[comp.sources.d] Poll on shar formats

rsalz@bbn.com (Rich Salz) (06/01/88)

The shar stuff I just released only puts out the leading 'X' when
the first character is a non-alphabetic.  I decided to do this to
save space, and sort of as a compromise between shar's that put
lots of stuff (I particularly hate "<tab>X") and those that put
nothing, and just use cat.

As a minimum, for safety when going through mail systems, etc.,
the lines I protect need that protection.  (They shouldn't, but
such is reality.)

For example, manpages come out looking like this:

X.TH SHELL 1l
X.\" $Header: shell.man,v 2.0 88/05/27 13:28:55 rsalz Exp $
X.SH NAME
shell \- Interpreter for shell archives
X.SH SYNOPSIS
X.B shell
X[ file...  ]
X.SH DESCRIPTION
This program interprets enough UNIX shell syntax, and command usage,
to enable it to unpack many different types of UNIX shell archives,
or ``shar's.''
It is primarily intended to be used on non-UNIX systems that need to
unpack such archives.
X.PP
X.I Shell
does
X.B not
check for security holes, and will blithely execute commands like
X.RS
On text files, the savings is significant.

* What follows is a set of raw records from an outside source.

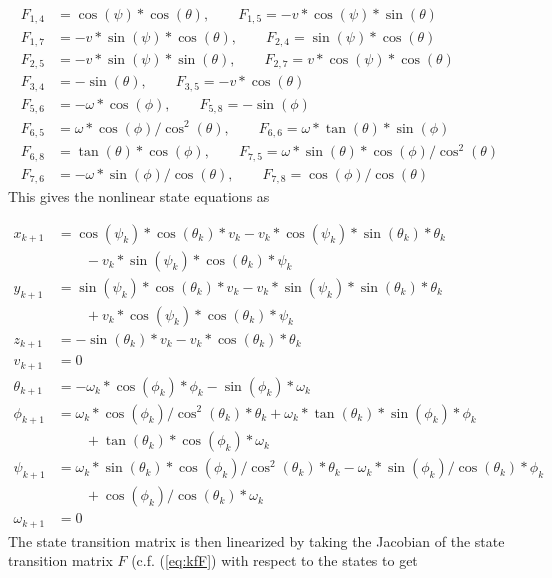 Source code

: \begin{align*}
F_{1,4} &= \cos(\psi)*\cos(\theta), \qquad F_{1,5} = -v*\cos(\psi)*\sin(\theta) \\
F_{1,7} &= -v*\sin(\psi)*\cos(\theta), \qquad F_{2,4} = \sin(\psi)*\cos(\theta) \\
F_{2,5} &= -v*\sin(\psi)*\sin(\theta), \qquad F_{2,7} = v*\cos(\psi)*\cos(\theta) \\
F_{3,4} &= -\sin(\theta), \qquad F_{3,5} = -v*\cos(\theta) \\
F_{5,6} &= -\omega *\cos(\phi), \qquad F_{5,8} = -\sin(\phi) \\
F_{6,5} &= \omega *\cos(\phi)/\cos^2(\theta), \qquad F_{6,6} = \omega *\tan(\theta)*\sin(\phi) \\
F_{6,8} &= \tan(\theta)*\cos(\phi), \qquad F_{7,5} = \omega *\sin(\theta)*\cos(\phi)/\cos^2(\theta) \\
F_{7,6} &= -\omega *\sin(\phi)/\cos(\theta), \qquad F_{7,8} = \cos(\phi)/\cos(\theta)
\end{align*}
This gives the nonlinear state equations as

\begin{align*}
x_{k+1} &= \cos(\psi_k)*\cos(\theta_k)*v_k - v_k*\cos(\psi_k)*\sin(\theta_k)*\theta_k \\
&\qquad- v_k*\sin(\psi_k)*\cos(\theta_k)*\psi_k \\
y_{k+1} &= \sin(\psi_k)*\cos(\theta_k)*v_k - v_k*\sin(\psi_k)*\sin(\theta_k)*\theta_k \\
&\qquad+ v_k*\cos(\psi_k)*\cos(\theta_k)*\psi_k \\
z_{k+1} &= -\sin(\theta_k)*v_k - v_k*\cos(\theta_k)*\theta_k \\
v_{k+1} &= 0 \\
\theta_{k+1} &= -\omega_k *\cos(\phi_k)*\phi_k - \sin(\phi_k)*\omega_k \\
\phi_{k+1} &= \omega_k *\cos(\phi_k)/\cos^2(\theta_k)*\theta_k + \omega_k *\tan(\theta_k)*\sin(\phi_k)*\phi_k \\
&\qquad+ \tan(\theta_k)*\cos(\phi_k)*\omega_k \\
\psi_{k+1} &= \omega_k *\sin(\theta_k)*\cos(\phi_k)/\cos^2(\theta_k)*\theta_k - \omega_k *\sin(\phi_k)/\cos(\theta_k)*\phi_k \\
&\qquad+ \cos(\phi_k)/\cos(\theta_k)*\omega_k \\
\omega_{k+1} &= 0
\end{align*}
The state transition matrix is then linearized by taking the Jacobian of the state transition matrix $F$ (c.f. (\ref{eq:kfF}) with respect to the states to get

C code ends up looking like this:
X/*
X**  Return current working directory.  Something for everyone.
X*/
X/* LINTLIBRARY */
X#include "shar.h"
X#ifdef	RCSID
static char RCS[] =
X	"$Header: lcwd.c,v 2.0 88/05/27 13:26:24 rsalz Exp $";
X#endif	/* RCSID */
X
X
X#ifdef	PWDGETENV
X/* ARGSUSED */
char *
Cwd(p, i)
X    char	*p;
X    int		 i;
X{
X    char	*q;
X
X    return((q = getenv(PWDGETENV)) ? strcpy(p, q) : NULL);
X}
X#endif	/* PWDGETENV */

On C code the savings is usually miniscule.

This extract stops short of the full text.